The time spent discerning your vocation is meant for issues like this to be resolved. If you have not actually discussed this with your contact person you are letting your own thoughts and feelings speak for the community. Communicating your feelings just the way you have here to someone who can speak for the order would be a great first step. I will pray for you.


i agree w/mountee. never assume anything about another. its a form of prejudice. if you live your life like this you’ll never get anywhere. if they havent said anything, dont assume.

let’s keep interior silence–which includes heart, mind, and soul–and not worry about what others think. your interior silence and maturity will impress them more.



I find the whole process regarding discerning hard. There are so many religious orders that I don’t know where to start looking. I was accepted into the Catholic Church last Easter (2013) and have been advised I have to wait 2 years before I can enter a Convent


It’s really important to pay attention to your gut feelings. If you feel that they won’t be a good fit, don’t try to force a “fit”. It’s also important to have good and open communications with the sisters. Talk to them about what you bring and how that would fit. It’s far better to bring these things out in the open than to keep them bottled or to guess.

Why don’t you feel that you’re doing what God wants you to do right now? Do you feel that living in the world is somehow an inferior way of life and that you can’t be holy?


Gemma, you say throughout that you are confused, but you would also do well to remember who the author of confusion is. It’s good, though, that you are able to put your gut feelings into words. Now you must bring them to your spiritual director and obey his counsels.

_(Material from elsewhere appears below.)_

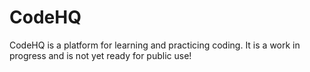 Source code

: # CodeHQ

CodeHQ is a platform for learning and practicing coding. It is a work in progress and is not yet ready for public use!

This could be a trial for you, or it could be a way of being warned away from this order. I don’t know what or why. In the meantime, though, keep in the state of grace, and frequent the sacraments often. Private acts of abandonment to the will of God are also helpful.

And take cheer. You don’t know what He might have for you around the corner.

God bless.


Nothing to do with feeling holy or anything, I know there are Sainrs who weren’t In Religious orders such as my patron saint.
What I feel is that I’m not representing God, I have a desire to bring people to know Jesus and just can’t.
My job is caring for the elderly and although that’s nice I don’t work for a Catholic organisation so there’s no way I feel I’m working for God. I’m also finishing off studying and hoping to work more in the social work field.
All I think I can do is wear a crucifix around my neck and do my best and hope people accociate any good works I do with being Catholic.


And there’s one other big issue for me, I live with my mother who was divorced many years ago and I look after her financially and support her emotionally.
I feel like it would be wrong to abandon her to enter Religious life.
At first my mother supported me entering Religious life but after thinking last night I’m not sure if it would be good of me to leave her. I thought about how one of St Therese’s sisters wanted to enter a convent but stayed looking after her sick dad until he died and then she entered.
This is also a big issue!


Aha. This looks like the crux of the issue. Most religious orders will not accept you as a postulant if you have a relation dependent upon your care. So if you have minor children by a deceased spouse, you cannot enter religion. If you are the primary caregiver to an elderly or ill parent, you cannot enter religion, nor should you contract marriage.

You nowhere say that she is invalid or incapable of independent life, so you need to get a sense of how dependent your mother is upon you. You say you look after her financially; is she dependent upon your income? Has she any means of being independent of your income? These are questions to be addressed in calm discussion with her, in prayer, and in your conferences with your spiritual director. It is a good thing to bring up with the vocations director of the order you hope to enter as well. Remember that this is not a job interview; you are not trying to sell yourself. Frankness and honesty with her in your discourses is necessary, just as it is with your spiritual director.

If for some reason you or the vocations director judge that you cannot enter the convent at this time due to your family obligations, it might however be wise to inquire about becoming a lay associate to this order, if it sponsors such a group. Thus, you can then remain close to them, and again able to discern becoming a vowed sister again at some point if your mother’s situation should change.

God bless.


_Gemma_I don’t work for a Catholic organisation so there’s no way I feel I’m working for God

I think you really do need to have a good talk with your spiritual director. Your spiritual perspective is somewhat off centre. Even though you are not working for a Catholic organisation, you are still definitely working for God. It is not only Catholics who are His beloved creatures, it is the whole of creation - it is every single person we come across and certainly the elderly in need of loving care. As baptised children of God, every single thing we do is done ideally for God and in Him. “In Him we live and move and have our being”. As we follow the Life of Jesus, we see him curing not only Jewish people, but pagans too.